• Exercise goal: All of the records shown below need to be copied with no differences.

• Available data:
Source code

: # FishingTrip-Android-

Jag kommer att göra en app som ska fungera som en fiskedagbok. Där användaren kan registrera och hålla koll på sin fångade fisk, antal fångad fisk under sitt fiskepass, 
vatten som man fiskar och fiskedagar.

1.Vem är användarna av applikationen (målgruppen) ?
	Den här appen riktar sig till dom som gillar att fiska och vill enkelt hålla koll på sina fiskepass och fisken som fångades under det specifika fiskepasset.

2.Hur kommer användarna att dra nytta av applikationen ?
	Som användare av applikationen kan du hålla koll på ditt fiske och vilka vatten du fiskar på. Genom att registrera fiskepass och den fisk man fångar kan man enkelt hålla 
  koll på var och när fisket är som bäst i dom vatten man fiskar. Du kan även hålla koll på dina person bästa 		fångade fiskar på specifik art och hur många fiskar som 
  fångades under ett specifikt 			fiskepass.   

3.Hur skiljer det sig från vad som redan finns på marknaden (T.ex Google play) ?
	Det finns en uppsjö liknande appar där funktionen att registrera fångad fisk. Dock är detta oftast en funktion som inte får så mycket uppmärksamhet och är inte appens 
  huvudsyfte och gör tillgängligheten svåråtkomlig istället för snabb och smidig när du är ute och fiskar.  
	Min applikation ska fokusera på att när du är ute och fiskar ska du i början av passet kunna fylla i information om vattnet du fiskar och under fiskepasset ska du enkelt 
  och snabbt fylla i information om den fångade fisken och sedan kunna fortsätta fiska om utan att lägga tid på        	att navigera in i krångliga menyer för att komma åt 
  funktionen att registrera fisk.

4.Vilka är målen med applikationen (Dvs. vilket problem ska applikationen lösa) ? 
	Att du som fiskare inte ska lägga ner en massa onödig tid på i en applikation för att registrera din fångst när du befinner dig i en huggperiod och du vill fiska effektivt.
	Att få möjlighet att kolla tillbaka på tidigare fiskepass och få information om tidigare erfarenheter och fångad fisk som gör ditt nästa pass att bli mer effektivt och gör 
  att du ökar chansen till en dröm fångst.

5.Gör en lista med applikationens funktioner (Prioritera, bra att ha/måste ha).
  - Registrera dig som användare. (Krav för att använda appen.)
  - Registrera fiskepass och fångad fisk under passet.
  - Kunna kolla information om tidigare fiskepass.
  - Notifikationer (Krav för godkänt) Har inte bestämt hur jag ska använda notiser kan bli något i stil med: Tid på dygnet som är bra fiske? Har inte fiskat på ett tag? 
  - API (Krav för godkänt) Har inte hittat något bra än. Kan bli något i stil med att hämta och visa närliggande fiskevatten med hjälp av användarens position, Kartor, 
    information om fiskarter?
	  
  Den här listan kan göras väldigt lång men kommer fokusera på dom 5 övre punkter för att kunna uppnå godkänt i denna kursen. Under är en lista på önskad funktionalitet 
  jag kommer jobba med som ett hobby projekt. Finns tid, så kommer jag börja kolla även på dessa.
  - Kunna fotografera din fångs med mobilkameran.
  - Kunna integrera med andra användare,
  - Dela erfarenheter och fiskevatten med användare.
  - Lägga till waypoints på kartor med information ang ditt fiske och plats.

• Reply:
Source code

: # FishingTrip-Android-

Jag kommer att göra en app som ska fungera som en fiskedagbok. Där användaren kan registrera och hålla koll på sin fångade fisk, antal fångad fisk under sitt fiskepass, 
vatten som man fiskar och fiskedagar.

1.Vem är användarna av applikationen (målgruppen) ?
	Den här appen riktar sig till dom som gillar att fiska och vill enkelt hålla koll på sina fiskepass och fisken som fångades under det specifika fiskepasset.

2.Hur kommer användarna att dra nytta av applikationen ?
	Som användare av applikationen kan du hålla koll på ditt fiske och vilka vatten du fiskar på. Genom att registrera fiskepass och den fisk man fångar kan man enkelt hålla 
  koll på var och när fisket är som bäst i dom vatten man fiskar. Du kan även hålla koll på dina person bästa 		fångade fiskar på specifik art och hur många fiskar som 
  fångades under ett specifikt 			fiskepass.   

3.Hur skiljer det sig från vad som redan finns på marknaden (T.ex Google play) ?
	Det finns en uppsjö liknande appar där funktionen att registrera fångad fisk. Dock är detta oftast en funktion som inte får så mycket uppmärksamhet och är inte appens 
  huvudsyfte och gör tillgängligheten svåråtkomlig istället för snabb och smidig när du är ute och fiskar.  
	Min applikation ska fokusera på att när du är ute och fiskar ska du i början av passet kunna fylla i information om vattnet du fiskar och under fiskepasset ska du enkelt 
  och snabbt fylla i information om den fångade fisken och sedan kunna fortsätta fiska om utan att lägga tid på        	att navigera in i krångliga menyer för att komma åt 
  funktionen att registrera fisk.

4.Vilka är målen med applikationen (Dvs. vilket problem ska applikationen lösa) ? 
	Att du som fiskare inte ska lägga ner en massa onödig tid på i en applikation för att registrera din fångst när du befinner dig i en huggperiod och du vill fiska effektivt.
	Att få möjlighet att kolla tillbaka på tidigare fiskepass och få information om tidigare erfarenheter och fångad fisk som gör ditt nästa pass att bli mer effektivt och gör 
  att du ökar chansen till en dröm fångst.

5.Gör en lista med applikationens funktioner (Prioritera, bra att ha/måste ha).
  - Registrera dig som användare. (Krav för att använda appen.)
  - Registrera fiskepass och fångad fisk under passet.
  - Kunna kolla information om tidigare fiskepass.
  - Notifikationer (Krav för godkänt) Har inte bestämt hur jag ska använda notiser kan bli något i stil med: Tid på dygnet som är bra fiske? Har inte fiskat på ett tag? 
  - API (Krav för godkänt) Har inte hittat något bra än. Kan bli något i stil med att hämta och visa närliggande fiskevatten med hjälp av användarens position, Kartor, 
    information om fiskarter?
	  
  Den här listan kan göras väldigt lång men kommer fokusera på dom 5 övre punkter för att kunna uppnå godkänt i denna kursen. Under är en lista på önskad funktionalitet 
  jag kommer jobba med som ett hobby projekt. Finns tid, så kommer jag börja kolla även på dessa.
  - Kunna fotografera din fångs med mobilkameran.
  - Kunna integrera med andra användare,
  - Dela erfarenheter och fiskevatten med användare.
  - Lägga till waypoints på kartor med information ang ditt fiske och plats.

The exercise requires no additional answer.